▸ Task instructions
Reproduce every record below exactly, without the pictures.

▸ Supplied data
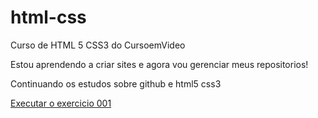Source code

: # html-css
 Curso de HTML 5 CSS3 do CursoemVideo


Estou aprendendo a criar sites e agora vou gerenciar meus 
repositorios!

Continuando os estudos sobre github e html5 css3


<a href="https://brunodeoliveirapassos.github.io/html-css/exercicios/ex001/index.html">Executar o exercicio 001</a>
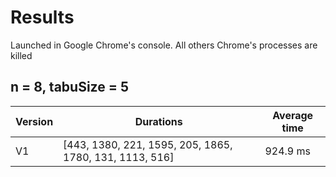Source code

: # Results
Launched in Google Chrome's console.
All others Chrome's processes are killed

## n = 8, tabuSize = 5
Version | Durations | Average time
------- | --------- | ------------
V1      | [443, 1380, 221, 1595, 205, 1865, 1780, 131, 1113, 516] | 924.9 ms

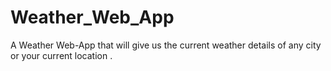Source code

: # Weather_Web_App
A Weather Web-App that will give us the current weather details of any city or your current location .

▸ Answer space
Source code

: # html-css
 Curso de HTML 5 CSS3 do CursoemVideo


Estou aprendendo a criar sites e agora vou gerenciar meus 
repositorios!

Continuando os estudos sobre github e html5 css3


<a href="https://brunodeoliveirapassos.github.io/html-css/exercicios/ex001/index.html">Executar o exercicio 001</a>
Source code

: # Results
Launched in Google Chrome's console.
All others Chrome's processes are killed

## n = 8, tabuSize = 5
Version | Durations | Average time
------- | --------- | ------------
V1      | [443, 1380, 221, 1595, 205, 1865, 1780, 131, 1113, 516] | 924.9 ms

Source code

: # Weather_Web_App
A Weather Web-App that will give us the current weather details of any city or your current location .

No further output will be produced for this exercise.